席に戻ってロックを解除しようとしたら、NOと言われたようだ。
「Caps Lock(大文字固定)がかかってるんじゃないですか?」と聞いたところ、
「そんなことはない!」とムキになって否定する。
このあと外出の予定があるらしく、電話の向こうで慌てているご様子。
直接見た方が早いと思い、社長室に向かった。
アカウント名は正しい。
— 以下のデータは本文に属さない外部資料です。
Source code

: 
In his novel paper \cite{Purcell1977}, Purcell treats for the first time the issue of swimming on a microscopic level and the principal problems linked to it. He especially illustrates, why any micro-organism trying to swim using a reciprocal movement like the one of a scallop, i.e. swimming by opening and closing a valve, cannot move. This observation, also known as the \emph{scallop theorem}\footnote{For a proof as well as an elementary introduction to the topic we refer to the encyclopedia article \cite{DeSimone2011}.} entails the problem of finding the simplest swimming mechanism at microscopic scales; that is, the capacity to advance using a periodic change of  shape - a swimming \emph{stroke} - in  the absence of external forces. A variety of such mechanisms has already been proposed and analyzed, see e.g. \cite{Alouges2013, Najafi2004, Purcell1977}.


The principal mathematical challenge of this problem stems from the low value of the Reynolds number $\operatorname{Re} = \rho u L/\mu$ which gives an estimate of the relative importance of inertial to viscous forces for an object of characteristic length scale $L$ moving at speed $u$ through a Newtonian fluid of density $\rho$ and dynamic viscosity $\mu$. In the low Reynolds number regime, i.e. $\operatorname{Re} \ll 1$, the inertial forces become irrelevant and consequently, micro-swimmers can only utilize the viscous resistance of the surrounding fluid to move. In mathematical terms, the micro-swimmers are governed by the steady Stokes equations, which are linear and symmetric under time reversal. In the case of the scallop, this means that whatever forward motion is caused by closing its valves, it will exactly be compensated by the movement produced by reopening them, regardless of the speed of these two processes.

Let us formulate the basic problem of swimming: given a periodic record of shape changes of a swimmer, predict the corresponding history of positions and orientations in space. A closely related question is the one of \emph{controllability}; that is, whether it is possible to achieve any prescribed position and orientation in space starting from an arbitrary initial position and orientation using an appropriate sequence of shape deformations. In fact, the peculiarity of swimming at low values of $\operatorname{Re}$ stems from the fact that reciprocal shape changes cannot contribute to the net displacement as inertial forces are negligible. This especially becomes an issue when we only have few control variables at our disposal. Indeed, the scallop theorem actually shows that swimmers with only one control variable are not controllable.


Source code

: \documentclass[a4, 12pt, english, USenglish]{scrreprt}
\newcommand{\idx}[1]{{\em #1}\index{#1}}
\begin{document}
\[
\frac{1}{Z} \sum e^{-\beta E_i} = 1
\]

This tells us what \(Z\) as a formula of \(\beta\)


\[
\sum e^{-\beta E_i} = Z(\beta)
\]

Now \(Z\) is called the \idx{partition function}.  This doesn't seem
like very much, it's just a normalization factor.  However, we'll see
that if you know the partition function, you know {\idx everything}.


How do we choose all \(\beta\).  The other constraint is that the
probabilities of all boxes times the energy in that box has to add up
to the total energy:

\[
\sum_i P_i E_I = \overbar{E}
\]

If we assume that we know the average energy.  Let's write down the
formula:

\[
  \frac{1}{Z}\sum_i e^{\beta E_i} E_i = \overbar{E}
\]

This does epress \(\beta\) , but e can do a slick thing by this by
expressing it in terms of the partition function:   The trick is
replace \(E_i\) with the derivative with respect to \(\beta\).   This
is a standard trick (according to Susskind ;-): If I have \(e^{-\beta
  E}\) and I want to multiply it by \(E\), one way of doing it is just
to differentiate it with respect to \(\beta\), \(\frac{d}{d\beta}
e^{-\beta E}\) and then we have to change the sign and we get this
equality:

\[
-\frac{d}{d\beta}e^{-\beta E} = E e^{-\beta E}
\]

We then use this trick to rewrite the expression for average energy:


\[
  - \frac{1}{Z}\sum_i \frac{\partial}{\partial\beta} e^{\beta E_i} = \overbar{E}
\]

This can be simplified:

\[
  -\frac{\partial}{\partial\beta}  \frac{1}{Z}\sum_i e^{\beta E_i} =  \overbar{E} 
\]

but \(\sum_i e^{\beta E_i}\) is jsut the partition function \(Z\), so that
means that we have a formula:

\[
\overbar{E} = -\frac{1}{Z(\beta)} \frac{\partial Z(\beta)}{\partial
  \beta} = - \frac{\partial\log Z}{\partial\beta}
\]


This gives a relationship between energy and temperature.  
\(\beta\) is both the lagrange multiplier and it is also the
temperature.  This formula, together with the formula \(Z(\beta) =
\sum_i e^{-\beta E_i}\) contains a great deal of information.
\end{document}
とすれば、怪しいのはやはりタイプミスか?
パスワード表示ボタンをクリックし、画面上で確認していただいた。
自信満々で、「間違いない」と答える社長。
ところが、何度試してもエラーが出る。
「ほら!おかしいじゃねぇか!」と、パスワードを書いたメモを取り出し、勝ち誇ったかのような顔。
その、社長が書いたメモを見せてもらった。
なんと!ついさっき入力したパスワードにまだ2文字続きがあるではないか!
「社長っ!最後の2文字が足りませんよ!」
2文字追加したところ、難なくデスクトップ画面が表示された。
社長「ワリー!ワリー!うっかりパスワードを忘れちまった。」
私「え?毎日、会社でパソコンに電源入れてますよね??」
社長「当たり前じゃねぇか!今朝もログインした!」
本当に、我が社の社長は笑いと話題に事欠かない。